* PROVIDED MATERIAL
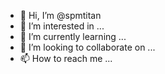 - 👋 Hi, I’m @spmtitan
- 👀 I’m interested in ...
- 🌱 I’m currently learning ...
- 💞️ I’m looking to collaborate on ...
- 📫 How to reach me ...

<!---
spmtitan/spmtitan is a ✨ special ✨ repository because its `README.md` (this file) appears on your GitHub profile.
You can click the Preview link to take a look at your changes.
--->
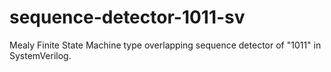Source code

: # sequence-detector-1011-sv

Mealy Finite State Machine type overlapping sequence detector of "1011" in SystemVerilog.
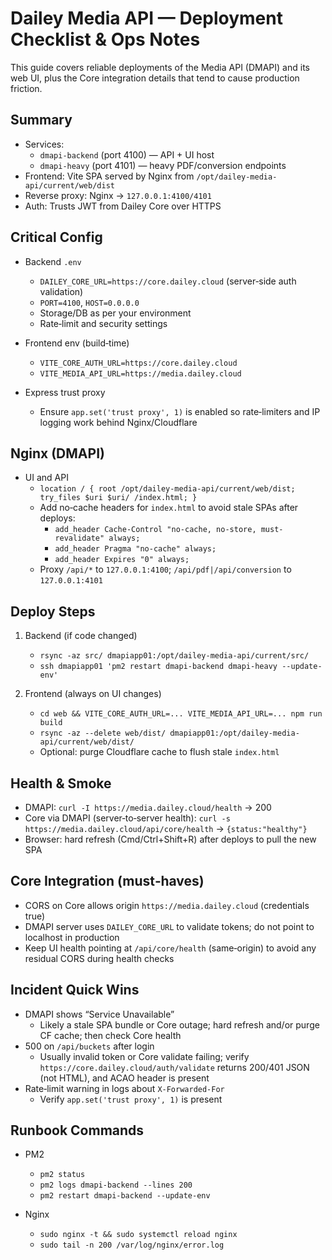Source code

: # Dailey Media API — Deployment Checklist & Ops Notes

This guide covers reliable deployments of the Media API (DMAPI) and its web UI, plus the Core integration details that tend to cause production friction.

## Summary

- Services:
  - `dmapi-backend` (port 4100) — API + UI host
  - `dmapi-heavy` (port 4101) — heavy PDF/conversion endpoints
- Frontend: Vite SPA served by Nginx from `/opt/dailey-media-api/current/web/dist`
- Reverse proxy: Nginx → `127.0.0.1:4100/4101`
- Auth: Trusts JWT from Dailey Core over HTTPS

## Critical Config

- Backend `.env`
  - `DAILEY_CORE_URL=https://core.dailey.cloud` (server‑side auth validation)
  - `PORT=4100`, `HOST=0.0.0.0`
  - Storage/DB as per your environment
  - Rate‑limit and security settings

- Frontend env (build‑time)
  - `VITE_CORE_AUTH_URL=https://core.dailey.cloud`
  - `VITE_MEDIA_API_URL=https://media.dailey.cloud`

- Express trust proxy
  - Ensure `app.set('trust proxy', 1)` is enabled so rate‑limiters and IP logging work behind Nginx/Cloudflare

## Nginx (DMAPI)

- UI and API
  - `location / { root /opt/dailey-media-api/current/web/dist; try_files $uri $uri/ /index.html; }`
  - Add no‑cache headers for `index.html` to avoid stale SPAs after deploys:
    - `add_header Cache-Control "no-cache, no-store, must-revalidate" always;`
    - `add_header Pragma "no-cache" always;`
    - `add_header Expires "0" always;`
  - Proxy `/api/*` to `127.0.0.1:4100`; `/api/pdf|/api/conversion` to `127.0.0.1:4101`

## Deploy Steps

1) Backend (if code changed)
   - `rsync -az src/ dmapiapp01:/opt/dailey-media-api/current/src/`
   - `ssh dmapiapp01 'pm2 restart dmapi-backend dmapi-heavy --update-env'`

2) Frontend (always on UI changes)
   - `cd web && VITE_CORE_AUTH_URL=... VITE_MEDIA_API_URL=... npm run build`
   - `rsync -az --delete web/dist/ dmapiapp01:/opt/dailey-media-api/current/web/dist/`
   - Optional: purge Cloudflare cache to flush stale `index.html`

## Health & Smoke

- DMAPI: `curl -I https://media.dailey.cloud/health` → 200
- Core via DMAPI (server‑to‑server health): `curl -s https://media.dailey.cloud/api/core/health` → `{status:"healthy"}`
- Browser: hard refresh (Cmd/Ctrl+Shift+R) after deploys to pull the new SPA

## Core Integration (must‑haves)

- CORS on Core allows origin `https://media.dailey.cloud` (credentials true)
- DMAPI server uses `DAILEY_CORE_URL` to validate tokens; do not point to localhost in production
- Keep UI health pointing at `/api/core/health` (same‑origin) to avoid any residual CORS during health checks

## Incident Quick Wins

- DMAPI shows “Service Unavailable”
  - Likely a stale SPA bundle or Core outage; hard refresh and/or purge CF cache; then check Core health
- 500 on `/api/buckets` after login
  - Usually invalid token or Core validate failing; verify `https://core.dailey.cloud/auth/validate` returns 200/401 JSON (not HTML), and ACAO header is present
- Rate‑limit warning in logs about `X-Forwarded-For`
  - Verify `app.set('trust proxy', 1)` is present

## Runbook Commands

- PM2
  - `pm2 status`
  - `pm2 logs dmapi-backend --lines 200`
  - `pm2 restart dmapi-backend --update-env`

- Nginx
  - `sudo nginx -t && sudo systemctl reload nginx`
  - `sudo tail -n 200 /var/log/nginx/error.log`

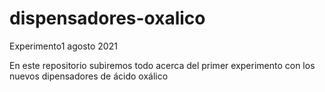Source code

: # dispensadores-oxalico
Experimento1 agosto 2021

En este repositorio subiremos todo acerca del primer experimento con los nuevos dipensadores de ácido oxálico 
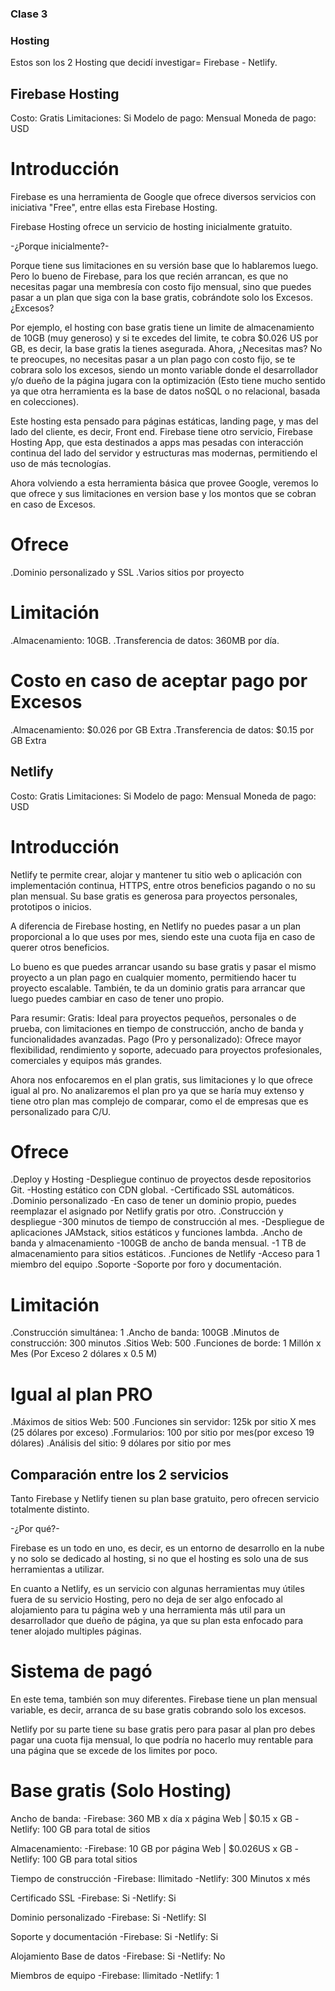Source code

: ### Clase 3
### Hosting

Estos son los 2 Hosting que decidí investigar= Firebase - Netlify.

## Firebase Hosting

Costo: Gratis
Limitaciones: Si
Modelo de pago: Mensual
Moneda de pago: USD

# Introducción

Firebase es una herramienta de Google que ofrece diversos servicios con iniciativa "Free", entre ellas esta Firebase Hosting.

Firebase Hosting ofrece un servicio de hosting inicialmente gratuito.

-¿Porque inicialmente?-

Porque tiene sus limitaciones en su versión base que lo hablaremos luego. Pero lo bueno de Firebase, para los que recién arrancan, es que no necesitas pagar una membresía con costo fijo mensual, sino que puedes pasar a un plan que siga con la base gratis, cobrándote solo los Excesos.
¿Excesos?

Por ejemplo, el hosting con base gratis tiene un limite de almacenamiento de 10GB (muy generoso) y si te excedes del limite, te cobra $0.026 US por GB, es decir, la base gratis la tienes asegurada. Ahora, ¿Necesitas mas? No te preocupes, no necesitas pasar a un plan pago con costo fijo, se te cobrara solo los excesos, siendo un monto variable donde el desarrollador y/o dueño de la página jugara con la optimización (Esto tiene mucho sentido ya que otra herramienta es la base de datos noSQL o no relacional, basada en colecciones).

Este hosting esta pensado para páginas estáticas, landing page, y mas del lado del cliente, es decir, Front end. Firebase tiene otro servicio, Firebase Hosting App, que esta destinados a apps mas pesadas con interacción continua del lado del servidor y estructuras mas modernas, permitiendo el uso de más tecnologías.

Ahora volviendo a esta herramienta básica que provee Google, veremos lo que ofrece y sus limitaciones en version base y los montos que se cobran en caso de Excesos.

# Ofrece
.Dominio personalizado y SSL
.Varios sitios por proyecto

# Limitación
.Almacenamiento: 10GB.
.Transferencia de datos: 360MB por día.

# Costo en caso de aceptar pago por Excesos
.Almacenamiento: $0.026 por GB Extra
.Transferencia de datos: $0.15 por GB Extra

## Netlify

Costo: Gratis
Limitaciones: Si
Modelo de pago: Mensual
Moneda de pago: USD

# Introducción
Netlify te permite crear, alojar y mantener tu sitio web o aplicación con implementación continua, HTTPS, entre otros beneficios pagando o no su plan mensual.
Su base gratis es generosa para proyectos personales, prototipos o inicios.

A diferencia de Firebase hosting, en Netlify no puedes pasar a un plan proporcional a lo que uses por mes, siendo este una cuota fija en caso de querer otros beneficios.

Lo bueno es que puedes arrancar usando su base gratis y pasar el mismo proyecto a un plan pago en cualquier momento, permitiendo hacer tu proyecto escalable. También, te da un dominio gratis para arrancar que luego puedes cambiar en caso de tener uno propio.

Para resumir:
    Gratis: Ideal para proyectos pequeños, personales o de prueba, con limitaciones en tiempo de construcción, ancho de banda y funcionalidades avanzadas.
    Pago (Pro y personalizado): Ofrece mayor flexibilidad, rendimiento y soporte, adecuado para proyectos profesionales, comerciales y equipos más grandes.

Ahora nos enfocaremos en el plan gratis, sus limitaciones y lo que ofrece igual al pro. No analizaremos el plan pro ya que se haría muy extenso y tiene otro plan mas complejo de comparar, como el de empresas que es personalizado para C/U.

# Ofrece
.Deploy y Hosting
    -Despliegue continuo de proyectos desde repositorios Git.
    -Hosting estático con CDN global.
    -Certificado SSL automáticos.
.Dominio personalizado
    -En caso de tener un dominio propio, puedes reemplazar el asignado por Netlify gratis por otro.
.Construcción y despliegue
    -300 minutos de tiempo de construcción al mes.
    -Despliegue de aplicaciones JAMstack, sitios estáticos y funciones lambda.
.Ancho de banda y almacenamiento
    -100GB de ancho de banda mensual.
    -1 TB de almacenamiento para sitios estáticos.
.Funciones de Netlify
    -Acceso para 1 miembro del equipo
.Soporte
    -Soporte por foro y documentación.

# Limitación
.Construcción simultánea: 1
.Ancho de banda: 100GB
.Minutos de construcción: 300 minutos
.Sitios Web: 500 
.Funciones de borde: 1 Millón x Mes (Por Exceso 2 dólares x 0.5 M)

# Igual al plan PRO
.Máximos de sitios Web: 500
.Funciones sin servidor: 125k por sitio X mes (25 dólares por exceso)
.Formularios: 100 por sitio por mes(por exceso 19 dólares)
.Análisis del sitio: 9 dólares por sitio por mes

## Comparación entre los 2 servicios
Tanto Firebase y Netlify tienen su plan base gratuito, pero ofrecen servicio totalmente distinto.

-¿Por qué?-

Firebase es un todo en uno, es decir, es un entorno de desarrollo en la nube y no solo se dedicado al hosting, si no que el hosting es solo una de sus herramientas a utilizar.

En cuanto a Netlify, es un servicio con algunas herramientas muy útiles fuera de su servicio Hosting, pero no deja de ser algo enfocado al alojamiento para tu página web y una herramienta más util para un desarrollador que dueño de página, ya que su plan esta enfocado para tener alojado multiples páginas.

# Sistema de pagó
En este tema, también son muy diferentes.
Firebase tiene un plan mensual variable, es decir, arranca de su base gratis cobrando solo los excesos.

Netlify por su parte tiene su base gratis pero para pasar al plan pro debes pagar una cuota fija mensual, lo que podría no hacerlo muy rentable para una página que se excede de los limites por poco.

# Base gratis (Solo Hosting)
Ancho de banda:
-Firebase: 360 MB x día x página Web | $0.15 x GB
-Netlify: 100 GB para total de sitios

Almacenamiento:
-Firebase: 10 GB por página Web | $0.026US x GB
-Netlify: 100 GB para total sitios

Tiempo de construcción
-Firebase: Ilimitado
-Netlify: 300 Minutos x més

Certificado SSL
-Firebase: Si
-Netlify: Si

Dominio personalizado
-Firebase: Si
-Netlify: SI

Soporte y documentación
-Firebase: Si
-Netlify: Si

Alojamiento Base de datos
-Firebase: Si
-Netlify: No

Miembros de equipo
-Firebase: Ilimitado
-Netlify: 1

* WORK TO BE COMPLETED
From the data above, output only the lines between the line containing "- Frontend env (build‑time)" and the line containing "- Optional: purge", inclusive, exactly as written.

* PROBLEM SOLUTION
- Frontend env (build‑time)
  - `VITE_CORE_AUTH_URL=https://core.dailey.cloud`
  - `VITE_MEDIA_API_URL=https://media.dailey.cloud`

- Express trust proxy
  - Ensure `app.set('trust proxy', 1)` is enabled so rate‑limiters and IP logging work behind Nginx/Cloudflare

## Nginx (DMAPI)

- UI and API
  - `location / { root /opt/dailey-media-api/current/web/dist; try_files $uri $uri/ /index.html; }`
  - Add no‑cache headers for `index.html` to avoid stale SPAs after deploys:
    - `add_header Cache-Control "no-cache, no-store, must-revalidate" always;`
    - `add_header Pragma "no-cache" always;`
    - `add_header Expires "0" always;`
  - Proxy `/api/*` to `127.0.0.1:4100`; `/api/pdf|/api/conversion` to `127.0.0.1:4101`

## Deploy Steps

1) Backend (if code changed)
   - `rsync -az src/ dmapiapp01:/opt/dailey-media-api/current/src/`
   - `ssh dmapiapp01 'pm2 restart dmapi-backend dmapi-heavy --update-env'`

2) Frontend (always on UI changes)
   - `cd web && VITE_CORE_AUTH_URL=... VITE_MEDIA_API_URL=... npm run build`
   - `rsync -az --delete web/dist/ dmapiapp01:/opt/dailey-media-api/current/web/dist/`
   - Optional: purge Cloudflare cache to flush stale `index.html`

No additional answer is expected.